In fact, a team of researchers led by physicist Nicholas Hunt-Smith of the ARC Centre of Excellence for Dark Matter Particle Physics and the University of Adelaide in Australia calculated a confidence level of 6.5 sigma, suggesting the odds that dark photons don't explain the observations are in the ballpark of one in a billion.
"The existence of dark matter has been firmly established from its gravitational interactions, yet its precise nature continues to elude us despite the best efforts of physicists around the world," says Anthony Thomas, a physicist at the University of Adelaide.
"The key to understanding this mystery could lie with the dark photon, a theoretical massive particle that may serve as a portal between the dark sector of particles and regular matter."
Dark matter is one of the greatest mysteries of the Universe. We don't know what it is, but there is something out there that's having a gravitational effect on normal matter.
Galaxies rotate faster than they should if they were just stuffed with normal particles. The path of light bends around massive objects more pronouncedly than it should, just based on the gravity generated by normal matter.
There are a number of candidates for dark matter out there, but we've yet to identify it. And the standard model is no help, really. It's great for the physics of particles of normal matter, but it hasn't yet been able to provide an accounting for dark matter.
One possibility is that hypothetical dark photons are involved somehow. Just as normal photons are a force carrier for electromagnetism – light – dark photons could be connected to dark matter.

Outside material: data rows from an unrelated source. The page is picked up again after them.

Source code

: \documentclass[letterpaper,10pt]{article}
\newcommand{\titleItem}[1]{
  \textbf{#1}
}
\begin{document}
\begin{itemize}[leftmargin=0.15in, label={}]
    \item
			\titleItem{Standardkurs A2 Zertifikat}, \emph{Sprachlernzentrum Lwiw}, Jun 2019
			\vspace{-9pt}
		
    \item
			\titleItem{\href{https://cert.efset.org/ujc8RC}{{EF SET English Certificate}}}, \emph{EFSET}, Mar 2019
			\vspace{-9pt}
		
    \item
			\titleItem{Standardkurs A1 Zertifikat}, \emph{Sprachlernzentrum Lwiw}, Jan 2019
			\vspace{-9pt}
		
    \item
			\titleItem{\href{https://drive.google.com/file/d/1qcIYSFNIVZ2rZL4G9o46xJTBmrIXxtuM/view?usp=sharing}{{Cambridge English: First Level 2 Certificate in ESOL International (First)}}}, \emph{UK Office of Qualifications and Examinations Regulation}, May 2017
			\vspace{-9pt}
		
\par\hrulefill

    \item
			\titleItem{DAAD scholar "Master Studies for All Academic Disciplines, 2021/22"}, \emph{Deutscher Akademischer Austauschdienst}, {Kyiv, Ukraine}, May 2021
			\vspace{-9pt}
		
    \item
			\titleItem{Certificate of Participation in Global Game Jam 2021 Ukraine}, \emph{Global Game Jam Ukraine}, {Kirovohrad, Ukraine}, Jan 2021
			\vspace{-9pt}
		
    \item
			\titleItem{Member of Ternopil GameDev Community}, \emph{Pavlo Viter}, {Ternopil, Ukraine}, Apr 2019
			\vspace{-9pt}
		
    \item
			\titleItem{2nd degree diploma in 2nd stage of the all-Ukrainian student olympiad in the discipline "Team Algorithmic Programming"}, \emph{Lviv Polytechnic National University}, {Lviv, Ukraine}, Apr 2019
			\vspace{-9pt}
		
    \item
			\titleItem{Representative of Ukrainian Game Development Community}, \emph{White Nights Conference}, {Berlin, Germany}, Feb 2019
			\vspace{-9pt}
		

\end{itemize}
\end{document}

Hunt-Smith and his colleagues at the University of Adelaide and the Jefferson Lab in the US investigated the products of particle collisions to search for evidence of these elusive particles.
"In our latest study," Thomas says, "we examine the potential effects that a dark photon could have on the complete set of experimental results from the deep inelastic scattering process."
Deep inelastic scattering refers to a specific way that particles can scatter following a high-energy collision. Using data from a number of particle colliders, the researchers explored the possibility that dark photons play a subtle role in the way particles diverge following an impact.
They also included a particular thorn in the side of the standard model, the muon magnetic anomaly. Measurements of the way the muon jiggles in a strong magnetic field disagree with standard model predictions by 3 to 4 standard deviations, hinting at the activity of forces yet to be studied.
They found that introducing the possibility of a dark photon not only increases the preference for the dark photon as a candidate, it significantly reduces the muon magnetic anomaly.
"We have made use of the state-of-the-art Jefferson Lab Angular Momentum (JAM) parton distribution function global analysis framework, modifying the underlying theory to allow for the possibility of a dark photon," Thomas says.
"Our work shows that the dark photon hypothesis is preferred over the standard model hypothesis at a significance of 6.5 sigma, which constitutes evidence for a particle discovery."
While considerable work remains before we can claim dark photons exist, the researchers hope their findings will persuade other anomaly researchers to check their sums for rays of light beyond the Standard Model.
The research has been published in the Journal of High Energy Physics.
According to a comprehensive new analysis under quantum chromodynamics, the dark photon is a much better fit for the observed results of particle collider experiments than the standard model of particle physics, by quite a wide margin.
(Xvision/Moment/Getty) |
In fact, a team of researchers led by physicist Nicholas Hunt-Smith of the ARC Centre of Excellence for Dark Matter Particle Physics and the University of Adelaide in Australia calculated a confidence level of 6.5 sigma, suggesting the odds that dark photons don't explain the observations are in the ballpark of one in a billion.
"The existence of dark matter has been firmly established from its gravitational interactions, yet its precise nature continues to elude us despite the best efforts of physicists around the world," says Anthony Thomas, a physicist at the University of Adelaide.
"The key to understanding this mystery could lie with the dark photon, a theoretical massive particle that may serve as a portal between the dark sector of particles and regular matter."
Dark matter is one of the greatest mysteries of the Universe. We don't know what it is, but there is something out there that's having a gravitational effect on normal matter.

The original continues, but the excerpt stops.